## Exercise
The following entries should be restated word for word, pictures excluded.

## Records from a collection
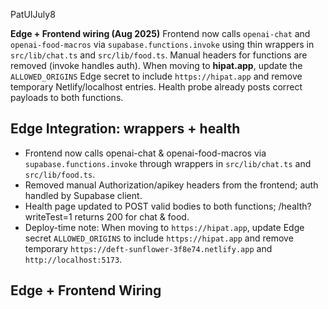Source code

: PatUIJuly8

**Edge + Frontend wiring (Aug 2025)**
Frontend now calls `openai-chat` and `openai-food-macros` via `supabase.functions.invoke` using thin wrappers in `src/lib/chat.ts` and `src/lib/food.ts`. Manual headers for functions are removed (invoke handles auth). When moving to **hipat.app**, update the `ALLOWED_ORIGINS` Edge secret to include `https://hipat.app` and remove temporary Netlify/localhost entries. Health probe already posts correct payloads to both functions.

## Edge Integration: wrappers + health
- Frontend now calls openai-chat & openai-food-macros via `supabase.functions.invoke` through wrappers in `src/lib/chat.ts` and `src/lib/food.ts`.
- Removed manual Authorization/apikey headers from the frontend; auth handled by Supabase client.
- Health page updated to POST valid bodies to both functions; /health?writeTest=1 returns 200 for chat & food.
- Deploy-time note: When moving to `https://hipat.app`, update Edge secret `ALLOWED_ORIGINS` to include `https://hipat.app` and remove temporary `https://deft-sunflower-3f8e74.netlify.app` and `http://localhost:5173`.
## Edge + Frontend Wiring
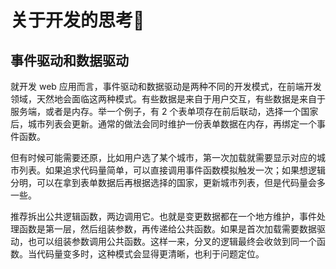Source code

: # 关于开发的思考🤔

## 事件驱动和数据驱动

就开发 web 应用而言，事件驱动和数据驱动是两种不同的开发模式，在前端开发领域，天然地会面临这两种模式。有些数据是来自于用户交互，有些数据是来自于服务端，或者是内存。举一个例子，有 2 个表单项存在前后联动，选择一个国家后，城市列表会更新。通常的做法会同时维护一份表单数据在内存，再绑定一个事件函数。

但有时候可能需要还原，比如用户选了某个城市，第一次加载就需要显示对应的城市列表。如果追求代码量简单，可以直接调用事件函数模拟触发一次；如果想逻辑分明，可以在拿到表单数据后再根据选择的国家，更新城市列表，但是代码量会多一些。

推荐拆出公共逻辑函数，两边调用它。也就是变更数据都在一个地方维护，事件处理函数是第一层，然后组装参数，再传递给公共函数。如果是首次加载需要数据驱动，也可以组装参数调用公共函数。这样一来，分叉的逻辑最终会收敛到同一个函数。当代码量变多时，这种模式会显得更清晰，也利于问题定位。

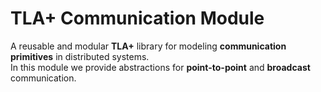 # TLA+ Communication Module

A reusable and modular **TLA+** library for modeling **communication primitives** in distributed systems.  
In this module we provide abstractions for **point-to-point** and **broadcast** communication.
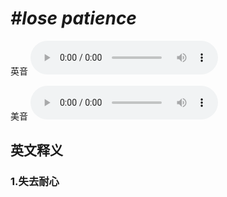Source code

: # ***\#lose patience*** 
英音
<audio src="./media/lose patience1_AAC.aac" controls="controls"></audio>

美音
<audio src="./media/lose patience2_AAC.aac" controls="controls"></audio>



  

英文释义
---
### 1.**失去耐心**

## Result of this exercise
Source code

: PatUIJuly8

**Edge + Frontend wiring (Aug 2025)**
Frontend now calls `openai-chat` and `openai-food-macros` via `supabase.functions.invoke` using thin wrappers in `src/lib/chat.ts` and `src/lib/food.ts`. Manual headers for functions are removed (invoke handles auth). When moving to **hipat.app**, update the `ALLOWED_ORIGINS` Edge secret to include `https://hipat.app` and remove temporary Netlify/localhost entries. Health probe already posts correct payloads to both functions.

## Edge Integration: wrappers + health
- Frontend now calls openai-chat & openai-food-macros via `supabase.functions.invoke` through wrappers in `src/lib/chat.ts` and `src/lib/food.ts`.
- Removed manual Authorization/apikey headers from the frontend; auth handled by Supabase client.
- Health page updated to POST valid bodies to both functions; /health?writeTest=1 returns 200 for chat & food.
- Deploy-time note: When moving to `https://hipat.app`, update Edge secret `ALLOWED_ORIGINS` to include `https://hipat.app` and remove temporary `https://deft-sunflower-3f8e74.netlify.app` and `http://localhost:5173`.
## Edge + Frontend Wiring
Source code

: # 关于开发的思考🤔

## 事件驱动和数据驱动

就开发 web 应用而言，事件驱动和数据驱动是两种不同的开发模式，在前端开发领域，天然地会面临这两种模式。有些数据是来自于用户交互，有些数据是来自于服务端，或者是内存。举一个例子，有 2 个表单项存在前后联动，选择一个国家后，城市列表会更新。通常的做法会同时维护一份表单数据在内存，再绑定一个事件函数。

但有时候可能需要还原，比如用户选了某个城市，第一次加载就需要显示对应的城市列表。如果追求代码量简单，可以直接调用事件函数模拟触发一次；如果想逻辑分明，可以在拿到表单数据后再根据选择的国家，更新城市列表，但是代码量会多一些。

推荐拆出公共逻辑函数，两边调用它。也就是变更数据都在一个地方维护，事件处理函数是第一层，然后组装参数，再传递给公共函数。如果是首次加载需要数据驱动，也可以组装参数调用公共函数。这样一来，分叉的逻辑最终会收敛到同一个函数。当代码量变多时，这种模式会显得更清晰，也利于问题定位。

 # TLA+ Communication Module

A reusable and modular **TLA+** library for modeling **communication primitives** in distributed systems.  
In this module we provide abstractions for **point-to-point** and **broadcast** communication.
Source code

: # ***\#lose patience*** 
英音
<audio src="./media/lose patience1_AAC.aac" controls="controls"></audio>

美音
<audio src="./media/lose patience2_AAC.aac" controls="controls"></audio>



  

英文释义
---
### 1.**失去耐心**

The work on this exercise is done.